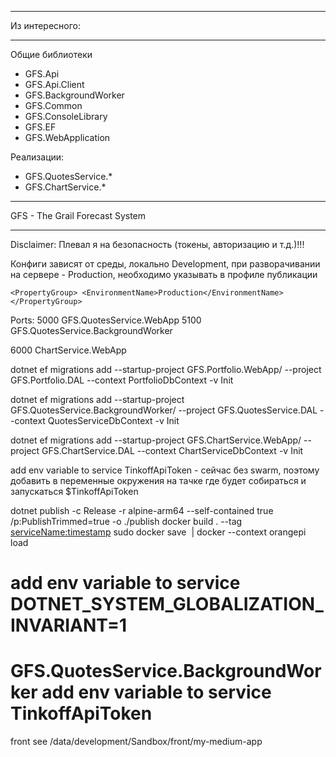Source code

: ***
Из интересного:
*** 
Общие библиотеки
- GFS.Api
- GFS.Api.Client
- GFS.BackgroundWorker
- GFS.Common
- GFS.ConsoleLibrary
- GFS.EF
- GFS.WebApplication

Реализации:
- GFS.QuotesService.*
- GFS.ChartService.*

***
GFS - The Grail Forecast System
***

Disclaimer: Плевал я на безопасность (токены, авторизацию и т.д.)!!!

Конфиги зависят от среды, локально Development, при разворачивании на сервере - Production, необходимо указывать в профиле публикации

``
<PropertyGroup>
<EnvironmentName>Production</EnvironmentName>
</PropertyGroup>
``

Ports:
5000 GFS.QuotesService.WebApp
5100 GFS.QuotesService.BackgroundWorker

6000 ChartService.WebApp


dotnet ef migrations add --startup-project GFS.Portfolio.WebApp/ --project GFS.Portfolio.DAL --context PortfolioDbContext -v Init

dotnet ef migrations add --startup-project GFS.QuotesService.BackgroundWorker/ --project GFS.QuotesService.DAL --context QuotesServiceDbContext -v Init

dotnet ef migrations add --startup-project GFS.ChartService.WebApp/ --project GFS.ChartService.DAL --context ChartServiceDbContext -v Init

add env variable to service TinkoffApiToken - сейчас без swarm, поэтому добавить в переменные окружения на тачке где будет собираться и запускаться $TinkoffApiToken

dotnet publish -c Release -r alpine-arm64 --self-contained true /p:PublishTrimmed=true -o ./publish
docker build . --tag <serviceName:timestamp>
sudo docker save <image> | docker --context orangepi load

# add env variable to service DOTNET_SYSTEM_GLOBALIZATION_INVARIANT=1
# GFS.QuotesService.BackgroundWorker add env variable to service TinkoffApiToken

front see /data/development/Sandbox/front/my-medium-app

::::

TASK STATEMENT: Count the lines in the records that contain the word "variable", and give only that number.

ANSWER TO THIS PROBLEM: 3